Images are to be dropped; everything else in the entries below must be copied exactly.

**SUPPLIED MATERIAL:**
- - -

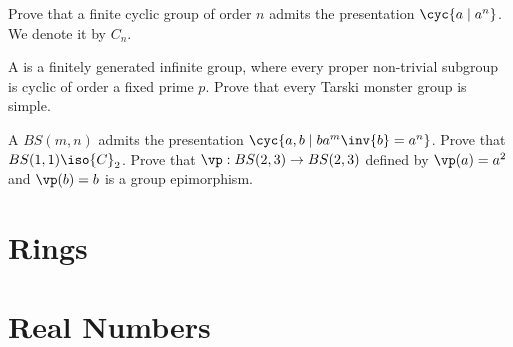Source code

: \documentclass[10pt]{article}
\begin{document}
\begin{problem}
    Prove that a finite cyclic group of order $n$ admits the presentation $\cyc{a\mid{a}^{n}}$. We denote it by ${C}_{n}$.
\end{problem}
\begin{problem}
    A  is a finitely generated infinite group, where every proper non-trivial subgroup is cyclic of order a fixed prime $p$. Prove that every Tarski monster group is simple.
\end{problem}
\begin{problem}
    A  $BS(m,n)$ admits the presentation $\cyc{a,b\mid b{a}^{m}\inv{b}={a}^{n}}$. Prove that $BS(1,1)\iso{C}_{2}$. Prove that $\vp:BS(2,3)\to BS(2,3)$ defined by $\vp(a)={a}^{2}$ and $\vp(b)=b$ is a group epimorphism.
\end{problem}
\begin{definition}
    
\end{definition}


\newpage
\section{Rings}
\newpage
\section{Real Numbers}
\newpage
\end{document}

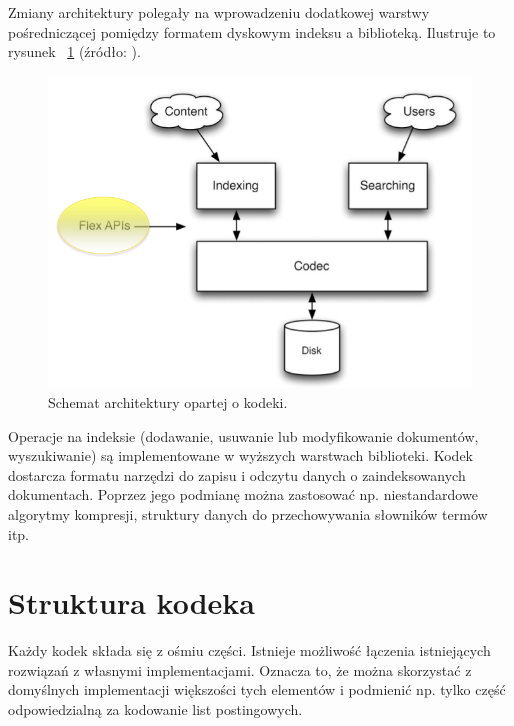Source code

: Zmiany architektury polegały na wprowadzeniu dodatkowej warstwy pośredniczącej pomiędzy formatem dyskowym indeksu a biblioteką. Ilustruje to rysunek ~\ref{newarchitecture} (źródło: \cite{flexindex}).

\begin{figure}[here]
 \includegraphics[scale=0.5]{architecture.png}
 \caption{Schemat architektury opartej o kodeki.}
 \label{newarchitecture}
\end{figure}

Operacje na indeksie (dodawanie, usuwanie lub modyfikowanie dokumentów, wyszukiwanie) są implementowane w wyższych warstwach biblioteki. Kodek dostarcza formatu narzędzi do zapisu i odczytu danych o zaindeksowanych dokumentach. Poprzez jego podmianę można zastosować np. niestandardowe algorytmy kompresji, struktury danych do przechowywania słowników termów itp.

\section{Struktura kodeka}

Każdy kodek składa się z ośmiu części. Istnieje możliwość łączenia istniejących rozwiązań z własnymi implementacjami. Oznacza to, że można skorzystać z domyślnych implementacji większości tych elementów i podmienić np. tylko część odpowiedzialną za kodowanie list postingowych.

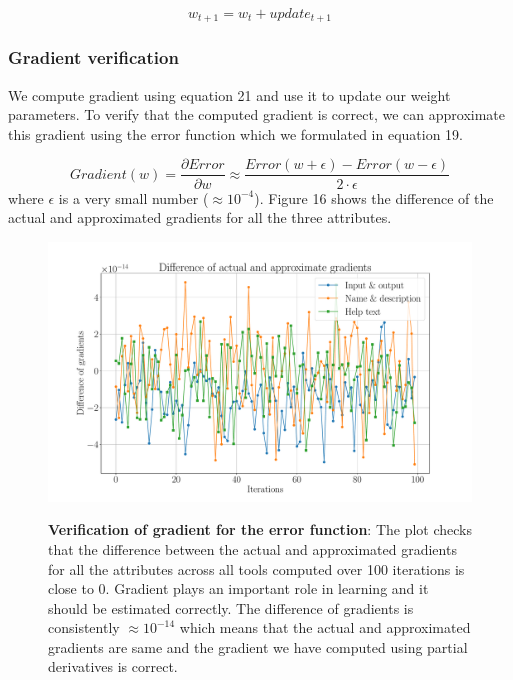 \begin{equation}
w_{t+1} = w_t + update_{t+1}
\end{equation}

\subsubsection{Gradient verification}
We compute gradient using equation 21 and use it to update our weight parameters. To verify that the computed gradient is correct, we can approximate this gradient using the error function which we formulated in equation 19.

\begin{equation}
Gradient(w) = \frac{\partial Error}{\partial w} \approx \frac{Error(w + \epsilon) - Error(w - \epsilon)}{2 \cdot \epsilon} 
\end{equation}
where $\epsilon$ is a very small number ($\approx10^{-4}$). Figure 16 shows the difference of the actual and approximated gradients for all the three attributes.

\begin{figure}[h]
\begin{centering}
    {\includegraphics[scale=0.35]{figures/Difference_gradients.pdf}}
    \caption[Verification of gradient for the error function]{\textbf{Verification of gradient for the error function}: The plot checks that the difference between the actual and approximated gradients for all the attributes across all tools computed over 100 iterations is close to 0. Gradient plays an important role in learning and it should be estimated correctly. The difference of gradients is consistently $\approx 10^{-14}$ which means that the actual and approximated gradients are same and the gradient we have computed using partial derivatives is correct.}
\end{centering}
\end{figure}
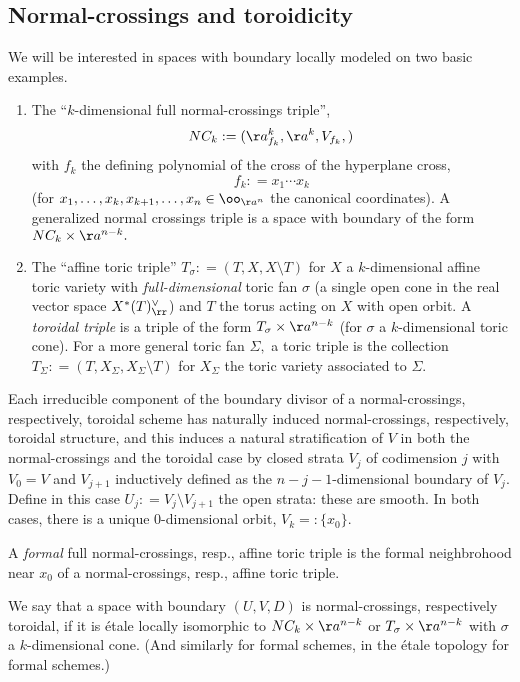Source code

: \documentclass{article}
\begin{document}
\subsection{Normal-crossings and toroidicity}
We will be interested in spaces with boundary locally modeled on two basic examples.
\begin{enumerate}
\item The ``$k$-dimensional full normal-crossings triple'', $$NC_k : = (\aa^k_{f_k}, \aa^k, V_{f_k},)$$ with $f_k$ the defining polynomial of the cross of the hyperplane cross, $$f_k : = x_1\cdots x_k$$ (for $x_1, \dots, x_k, x_{k+1}, \dots, x_n\in \oo_{\aa^n}$ the canonical coordinates). A generalized normal crossings triple is a space with boundary of the form $NC_k \times \aa^{n-k}.$ 
\item The ``affine toric triple'' $T_\sigma : = (T, X, X\setminus T)$ for $X$ a $k$-dimensional affine toric variety with \emph{full-dimensional} toric fan $\sigma$ (a single open cone in the real vector space $X^*(T)^\vee_\rr$) and $T$ the torus acting on $X$ with open orbit. A \emph{toroidal triple} is a triple of the form $T_\sigma\times \aa^{n-k}$ (for $\sigma$ a $k$-dimensional toric cone). For a more general toric fan $\Sigma,$ a toric triple is the collection $T_\Sigma: = (T, X_\Sigma, X_\Sigma\setminus T)$ for $X_\Sigma$ the toric variety associated to $\Sigma.$
\end{enumerate}
Each irreducible component of the boundary divisor of a normal-crossings, respectively, toroidal scheme has naturally induced normal-crossings, respectively, toroidal structure, and this induces a natural stratification of $V$ in both the normal-crossings and the toroidal case by closed strata $V_j$ of codimension $j$ with $V_0 = V$ and $V_{j+1}$ inductively defined as the $n-j-1$-dimensional boundary of $V_j$. Define in this case $U_j : = V_j\setminus V_{j+1}$ the open strata: these are smooth. In both cases, there is a unique $0$-dimensional orbit, $V_k = : \{x_0\}$. 

\begin{defi} A \emph{formal} full normal-crossings, resp., affine toric triple is the formal neighbrohood near $x_0$ of a normal-crossings, resp., affine toric triple.
\end{defi}
\begin{defi}
 We say that a space with boundary $(U, V, D)$ is normal-crossings, respectively toroidal, if it is \'etale locally isomorphic to $NC_k\times \aa^{n-k}$ or $T_\sigma\times \aa^{n-k}$ with $\sigma$ a $k$-dimensional cone. (And similarly for formal schemes, in the \'etale topology for formal schemes.)
\end{defi}
\end{document}
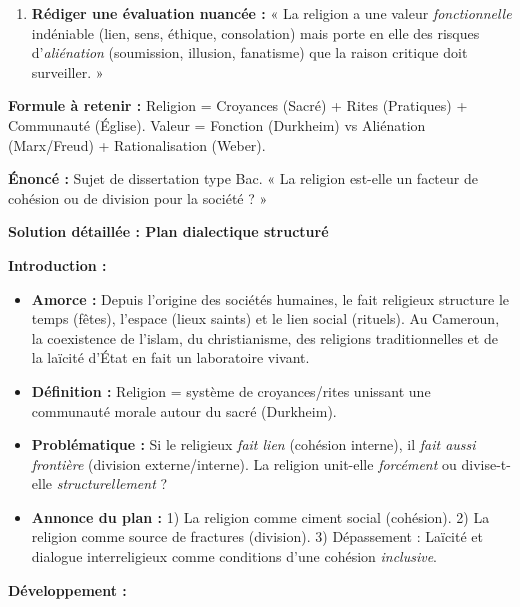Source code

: \documentclass[11pt]{article}
\newcommand{\cle}[1]{{\popxbold\color{popdark}#1}}
\begin{document}
\begin{methode}
\begin{enumerate}
\begin{center}
\begin{tabularx}{\linewidth}{|l|X|X|}
    \end{tabularx}
    \end{center}
    \item \textbf{Rédiger une évaluation nuancée :} « La religion a une valeur \emph{fonctionnelle} indéniable (lien, sens, éthique, consolation) mais porte en elle des risques d'\emph{aliénation} (soumission, illusion, fanatisme) que la raison critique doit surveiller. »
\end{enumerate}
\textbf{Formule à retenir :} \cle{Religion = Croyances (Sacré) + Rites (Pratiques) + Communauté (Église)}. \cle{Valeur = Fonction (Durkheim) vs Aliénation (Marx/Freud) + Rationalisation (Weber)}.
\end{methode}

\begin{exoresolu}
\textbf{Énoncé :} Sujet de dissertation type Bac. « La religion est-elle un facteur de cohésion ou de division pour la société ? »

\tcblower
\textbf{Solution détaillée : Plan dialectique structuré}

\textbf{Introduction :}
\begin{itemize}
    \item \textbf{Amorce :} Depuis l'origine des sociétés humaines, le fait religieux structure le temps (fêtes), l'espace (lieux saints) et le lien social (rituels). Au Cameroun, la coexistence de l'islam, du christianisme, des religions traditionnelles et de la laïcité d'État en fait un laboratoire vivant.
    \item \textbf{Définition :} Religion = système de croyances/rites unissant une communauté morale autour du sacré (Durkheim).
    \item \textbf{Problématique :} Si le religieux \emph{fait lien} (cohésion interne), il \emph{fait aussi frontière} (division externe/interne). La religion unit-elle \emph{forcément} ou divise-t-elle \emph{structurellement} ?
    \item \textbf{Annonce du plan :} 1) La religion comme ciment social (cohésion). 2) La religion comme source de fractures (division). 3) Dépassement : Laïcité et dialogue interreligieux comme conditions d'une cohésion \emph{inclusive}.
\end{itemize}

\textbf{Développement :}


\end{exoresolu}
\end{document}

- - -

**ANSWER TO THE EXERCISE:**
Source code

: \documentclass[10pt]{article}
\begin{document}
\begin{problem}
    Prove that a finite cyclic group of order $n$ admits the presentation $\cyc{a\mid{a}^{n}}$. We denote it by ${C}_{n}$.
\end{problem}
\begin{problem}
    A  is a finitely generated infinite group, where every proper non-trivial subgroup is cyclic of order a fixed prime $p$. Prove that every Tarski monster group is simple.
\end{problem}
\begin{problem}
    A  $BS(m,n)$ admits the presentation $\cyc{a,b\mid b{a}^{m}\inv{b}={a}^{n}}$. Prove that $BS(1,1)\iso{C}_{2}$. Prove that $\vp:BS(2,3)\to BS(2,3)$ defined by $\vp(a)={a}^{2}$ and $\vp(b)=b$ is a group epimorphism.
\end{problem}
\begin{definition}
    
\end{definition}


\newpage
\section{Rings}
\newpage
\section{Real Numbers}
\newpage
\end{document}

Source code

: Zmiany architektury polegały na wprowadzeniu dodatkowej warstwy pośredniczącej pomiędzy formatem dyskowym indeksu a biblioteką. Ilustruje to rysunek ~\ref{newarchitecture} (źródło: \cite{flexindex}).

\begin{figure}[here]
 \includegraphics[scale=0.5]{architecture.png}
 \caption{Schemat architektury opartej o kodeki.}
 \label{newarchitecture}
\end{figure}

Operacje na indeksie (dodawanie, usuwanie lub modyfikowanie dokumentów, wyszukiwanie) są implementowane w wyższych warstwach biblioteki. Kodek dostarcza formatu narzędzi do zapisu i odczytu danych o zaindeksowanych dokumentach. Poprzez jego podmianę można zastosować np. niestandardowe algorytmy kompresji, struktury danych do przechowywania słowników termów itp.

\section{Struktura kodeka}

Każdy kodek składa się z ośmiu części. Istnieje możliwość łączenia istniejących rozwiązań z własnymi implementacjami. Oznacza to, że można skorzystać z domyślnych implementacji większości tych elementów i podmienić np. tylko część odpowiedzialną za kodowanie list postingowych.

 \begin{equation}
w_{t+1} = w_t + update_{t+1}
\end{equation}

\subsubsection{Gradient verification}
We compute gradient using equation 21 and use it to update our weight parameters. To verify that the computed gradient is correct, we can approximate this gradient using the error function which we formulated in equation 19.

\begin{equation}
Gradient(w) = \frac{\partial Error}{\partial w} \approx \frac{Error(w + \epsilon) - Error(w - \epsilon)}{2 \cdot \epsilon} 
\end{equation}
where $\epsilon$ is a very small number ($\approx10^{-4}$). Figure 16 shows the difference of the actual and approximated gradients for all the three attributes.

\begin{figure}[h]
\begin{centering}
    {\includegraphics[scale=0.35]{figures/Difference_gradients.pdf}}
    \caption[Verification of gradient for the error function]{\textbf{Verification of gradient for the error function}: The plot checks that the difference between the actual and approximated gradients for all the attributes across all tools computed over 100 iterations is close to 0. Gradient plays an important role in learning and it should be estimated correctly. The difference of gradients is consistently $\approx 10^{-14}$ which means that the actual and approximated gradients are same and the gradient we have computed using partial derivatives is correct.}
\end{centering}
\end{figure}
Source code

: \documentclass{article}
\begin{document}
\subsection{Normal-crossings and toroidicity}
We will be interested in spaces with boundary locally modeled on two basic examples.
\begin{enumerate}
\item The ``$k$-dimensional full normal-crossings triple'', $$NC_k : = (\aa^k_{f_k}, \aa^k, V_{f_k},)$$ with $f_k$ the defining polynomial of the cross of the hyperplane cross, $$f_k : = x_1\cdots x_k$$ (for $x_1, \dots, x_k, x_{k+1}, \dots, x_n\in \oo_{\aa^n}$ the canonical coordinates). A generalized normal crossings triple is a space with boundary of the form $NC_k \times \aa^{n-k}.$ 
\item The ``affine toric triple'' $T_\sigma : = (T, X, X\setminus T)$ for $X$ a $k$-dimensional affine toric variety with \emph{full-dimensional} toric fan $\sigma$ (a single open cone in the real vector space $X^*(T)^\vee_\rr$) and $T$ the torus acting on $X$ with open orbit. A \emph{toroidal triple} is a triple of the form $T_\sigma\times \aa^{n-k}$ (for $\sigma$ a $k$-dimensional toric cone). For a more general toric fan $\Sigma,$ a toric triple is the collection $T_\Sigma: = (T, X_\Sigma, X_\Sigma\setminus T)$ for $X_\Sigma$ the toric variety associated to $\Sigma.$
\end{enumerate}
Each irreducible component of the boundary divisor of a normal-crossings, respectively, toroidal scheme has naturally induced normal-crossings, respectively, toroidal structure, and this induces a natural stratification of $V$ in both the normal-crossings and the toroidal case by closed strata $V_j$ of codimension $j$ with $V_0 = V$ and $V_{j+1}$ inductively defined as the $n-j-1$-dimensional boundary of $V_j$. Define in this case $U_j : = V_j\setminus V_{j+1}$ the open strata: these are smooth. In both cases, there is a unique $0$-dimensional orbit, $V_k = : \{x_0\}$. 

\begin{defi} A \emph{formal} full normal-crossings, resp., affine toric triple is the formal neighbrohood near $x_0$ of a normal-crossings, resp., affine toric triple.
\end{defi}
\begin{defi}
 We say that a space with boundary $(U, V, D)$ is normal-crossings, respectively toroidal, if it is \'etale locally isomorphic to $NC_k\times \aa^{n-k}$ or $T_\sigma\times \aa^{n-k}$ with $\sigma$ a $k$-dimensional cone. (And similarly for formal schemes, in the \'etale topology for formal schemes.)
\end{defi}
\end{document}
Source code

: \documentclass[11pt]{article}
\newcommand{\cle}[1]{{\popxbold\color{popdark}#1}}
\begin{document}
\begin{methode}
\begin{enumerate}
\begin{center}
\begin{tabularx}{\linewidth}{|l|X|X|}
    \end{tabularx}
    \end{center}
    \item \textbf{Rédiger une évaluation nuancée :} « La religion a une valeur \emph{fonctionnelle} indéniable (lien, sens, éthique, consolation) mais porte en elle des risques d'\emph{aliénation} (soumission, illusion, fanatisme) que la raison critique doit surveiller. »
\end{enumerate}
\textbf{Formule à retenir :} \cle{Religion = Croyances (Sacré) + Rites (Pratiques) + Communauté (Église)}. \cle{Valeur = Fonction (Durkheim) vs Aliénation (Marx/Freud) + Rationalisation (Weber)}.
\end{methode}

\begin{exoresolu}
\textbf{Énoncé :} Sujet de dissertation type Bac. « La religion est-elle un facteur de cohésion ou de division pour la société ? »

\tcblower
\textbf{Solution détaillée : Plan dialectique structuré}

\textbf{Introduction :}
\begin{itemize}
    \item \textbf{Amorce :} Depuis l'origine des sociétés humaines, le fait religieux structure le temps (fêtes), l'espace (lieux saints) et le lien social (rituels). Au Cameroun, la coexistence de l'islam, du christianisme, des religions traditionnelles et de la laïcité d'État en fait un laboratoire vivant.
    \item \textbf{Définition :} Religion = système de croyances/rites unissant une communauté morale autour du sacré (Durkheim).
    \item \textbf{Problématique :} Si le religieux \emph{fait lien} (cohésion interne), il \emph{fait aussi frontière} (division externe/interne). La religion unit-elle \emph{forcément} ou divise-t-elle \emph{structurellement} ?
    \item \textbf{Annonce du plan :} 1) La religion comme ciment social (cohésion). 2) La religion comme source de fractures (division). 3) Dépassement : Laïcité et dialogue interreligieux comme conditions d'une cohésion \emph{inclusive}.
\end{itemize}

\textbf{Développement :}


\end{exoresolu}
\end{document}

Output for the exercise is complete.